Exercise –
Give again, word for word, each line below starting at the one that contains "This fallback preserves" and ending at the one that contains "This is a secondary".

Dataset items –
* * * * * * * * *

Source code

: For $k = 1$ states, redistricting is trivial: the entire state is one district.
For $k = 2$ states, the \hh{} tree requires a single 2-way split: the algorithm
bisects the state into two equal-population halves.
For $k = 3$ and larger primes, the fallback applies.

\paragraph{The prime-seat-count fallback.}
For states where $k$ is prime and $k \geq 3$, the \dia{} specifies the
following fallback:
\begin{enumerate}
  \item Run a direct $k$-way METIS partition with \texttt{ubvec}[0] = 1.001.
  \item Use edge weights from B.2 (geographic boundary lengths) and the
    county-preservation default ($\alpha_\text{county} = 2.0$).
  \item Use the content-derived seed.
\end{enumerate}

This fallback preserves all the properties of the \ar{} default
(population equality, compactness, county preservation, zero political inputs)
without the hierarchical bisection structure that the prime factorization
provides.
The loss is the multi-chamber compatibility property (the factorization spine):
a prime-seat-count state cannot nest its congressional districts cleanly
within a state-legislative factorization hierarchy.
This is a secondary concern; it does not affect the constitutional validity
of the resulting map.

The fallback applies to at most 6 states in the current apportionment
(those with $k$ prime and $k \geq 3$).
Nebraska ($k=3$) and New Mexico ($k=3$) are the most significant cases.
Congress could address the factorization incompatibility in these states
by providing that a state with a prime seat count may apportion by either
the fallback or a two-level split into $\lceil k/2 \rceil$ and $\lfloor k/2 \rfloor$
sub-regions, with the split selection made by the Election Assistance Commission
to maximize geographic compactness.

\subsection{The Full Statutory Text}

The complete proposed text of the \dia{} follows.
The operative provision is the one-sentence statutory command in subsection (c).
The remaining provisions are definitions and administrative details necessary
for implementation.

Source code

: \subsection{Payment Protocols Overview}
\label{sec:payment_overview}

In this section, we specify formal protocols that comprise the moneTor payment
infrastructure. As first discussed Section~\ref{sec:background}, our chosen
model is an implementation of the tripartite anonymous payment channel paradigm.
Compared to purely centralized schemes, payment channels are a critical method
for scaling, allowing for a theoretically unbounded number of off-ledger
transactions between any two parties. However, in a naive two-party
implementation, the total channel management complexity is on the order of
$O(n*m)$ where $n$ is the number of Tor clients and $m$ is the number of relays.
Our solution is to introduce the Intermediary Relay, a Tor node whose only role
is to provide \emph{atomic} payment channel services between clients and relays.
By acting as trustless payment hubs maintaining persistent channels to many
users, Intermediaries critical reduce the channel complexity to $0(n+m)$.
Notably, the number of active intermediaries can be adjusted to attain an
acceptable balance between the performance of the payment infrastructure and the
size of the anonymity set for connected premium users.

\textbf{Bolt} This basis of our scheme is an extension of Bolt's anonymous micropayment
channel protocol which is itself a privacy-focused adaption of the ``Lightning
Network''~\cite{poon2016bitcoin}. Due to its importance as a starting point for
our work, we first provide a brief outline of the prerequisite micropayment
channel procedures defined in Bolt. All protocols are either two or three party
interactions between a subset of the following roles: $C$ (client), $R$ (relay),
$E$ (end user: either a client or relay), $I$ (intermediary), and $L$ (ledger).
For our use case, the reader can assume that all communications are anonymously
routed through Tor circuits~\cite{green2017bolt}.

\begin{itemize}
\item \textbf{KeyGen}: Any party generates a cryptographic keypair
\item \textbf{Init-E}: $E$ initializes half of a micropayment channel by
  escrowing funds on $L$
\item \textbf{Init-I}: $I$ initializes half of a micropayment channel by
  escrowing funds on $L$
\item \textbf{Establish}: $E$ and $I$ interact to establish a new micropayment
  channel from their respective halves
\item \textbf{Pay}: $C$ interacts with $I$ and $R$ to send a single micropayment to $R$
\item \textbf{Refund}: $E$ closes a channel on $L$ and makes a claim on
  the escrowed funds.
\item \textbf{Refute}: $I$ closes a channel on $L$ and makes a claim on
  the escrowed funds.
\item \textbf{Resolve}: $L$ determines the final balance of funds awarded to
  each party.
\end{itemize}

* * * * * * * * *

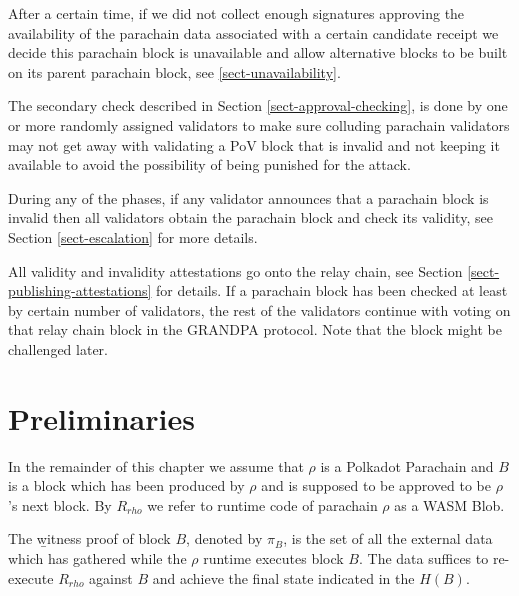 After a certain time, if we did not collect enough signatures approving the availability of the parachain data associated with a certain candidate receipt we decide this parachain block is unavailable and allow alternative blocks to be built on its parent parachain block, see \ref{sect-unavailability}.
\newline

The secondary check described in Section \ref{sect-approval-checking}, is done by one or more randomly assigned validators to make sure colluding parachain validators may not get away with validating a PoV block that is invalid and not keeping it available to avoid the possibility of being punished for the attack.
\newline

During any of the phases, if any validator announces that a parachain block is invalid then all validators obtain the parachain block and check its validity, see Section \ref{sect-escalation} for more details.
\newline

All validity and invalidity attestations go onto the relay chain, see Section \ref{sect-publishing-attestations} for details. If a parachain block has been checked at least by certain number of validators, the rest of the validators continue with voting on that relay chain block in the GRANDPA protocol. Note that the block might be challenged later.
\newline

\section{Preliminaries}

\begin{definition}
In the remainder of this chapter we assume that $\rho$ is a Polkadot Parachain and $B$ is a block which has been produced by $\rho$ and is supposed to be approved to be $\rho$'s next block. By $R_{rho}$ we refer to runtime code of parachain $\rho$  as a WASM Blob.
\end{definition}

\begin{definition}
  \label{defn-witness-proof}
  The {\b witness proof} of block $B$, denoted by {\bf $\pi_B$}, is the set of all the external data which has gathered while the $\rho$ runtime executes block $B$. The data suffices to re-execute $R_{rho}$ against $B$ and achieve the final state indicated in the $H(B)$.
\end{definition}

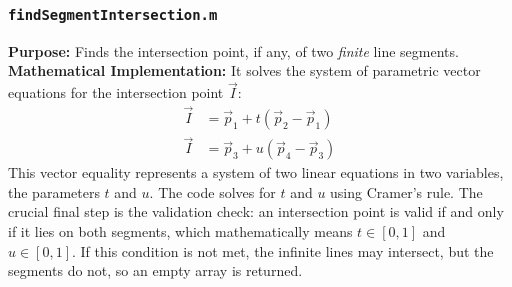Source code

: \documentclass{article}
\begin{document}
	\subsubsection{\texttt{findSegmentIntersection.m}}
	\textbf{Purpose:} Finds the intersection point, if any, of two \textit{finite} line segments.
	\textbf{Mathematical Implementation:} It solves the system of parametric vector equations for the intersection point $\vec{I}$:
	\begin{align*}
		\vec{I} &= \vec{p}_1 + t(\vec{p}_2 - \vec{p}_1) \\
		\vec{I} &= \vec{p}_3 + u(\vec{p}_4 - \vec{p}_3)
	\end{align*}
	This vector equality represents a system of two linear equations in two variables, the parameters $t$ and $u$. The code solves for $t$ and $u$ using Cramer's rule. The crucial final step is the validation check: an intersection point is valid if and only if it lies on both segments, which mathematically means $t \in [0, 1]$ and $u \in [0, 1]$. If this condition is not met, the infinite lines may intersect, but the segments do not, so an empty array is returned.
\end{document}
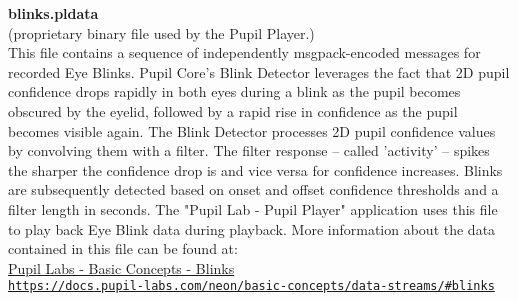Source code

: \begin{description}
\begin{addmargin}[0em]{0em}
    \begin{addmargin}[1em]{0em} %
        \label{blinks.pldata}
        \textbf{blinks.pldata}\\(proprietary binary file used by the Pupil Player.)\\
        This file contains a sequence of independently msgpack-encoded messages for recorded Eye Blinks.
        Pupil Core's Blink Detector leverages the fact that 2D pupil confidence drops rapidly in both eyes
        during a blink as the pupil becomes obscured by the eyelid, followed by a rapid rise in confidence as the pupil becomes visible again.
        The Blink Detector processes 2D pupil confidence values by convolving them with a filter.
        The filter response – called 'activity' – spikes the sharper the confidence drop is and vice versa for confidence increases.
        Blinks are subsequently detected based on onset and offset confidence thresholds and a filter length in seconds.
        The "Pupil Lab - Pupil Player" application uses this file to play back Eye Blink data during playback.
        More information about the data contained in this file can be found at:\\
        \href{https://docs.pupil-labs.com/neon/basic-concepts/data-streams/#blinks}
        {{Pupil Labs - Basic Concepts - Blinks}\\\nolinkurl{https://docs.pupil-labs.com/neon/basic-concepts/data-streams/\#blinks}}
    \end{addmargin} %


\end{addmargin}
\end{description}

* * * * * * * * *

Result –
This fallback preserves all the properties of the \ar{} default
(population equality, compactness, county preservation, zero political inputs)
without the hierarchical bisection structure that the prime factorization
provides.
The loss is the multi-chamber compatibility property (the factorization spine):
a prime-seat-count state cannot nest its congressional districts cleanly
within a state-legislative factorization hierarchy.
This is a secondary concern; it does not affect the constitutional validity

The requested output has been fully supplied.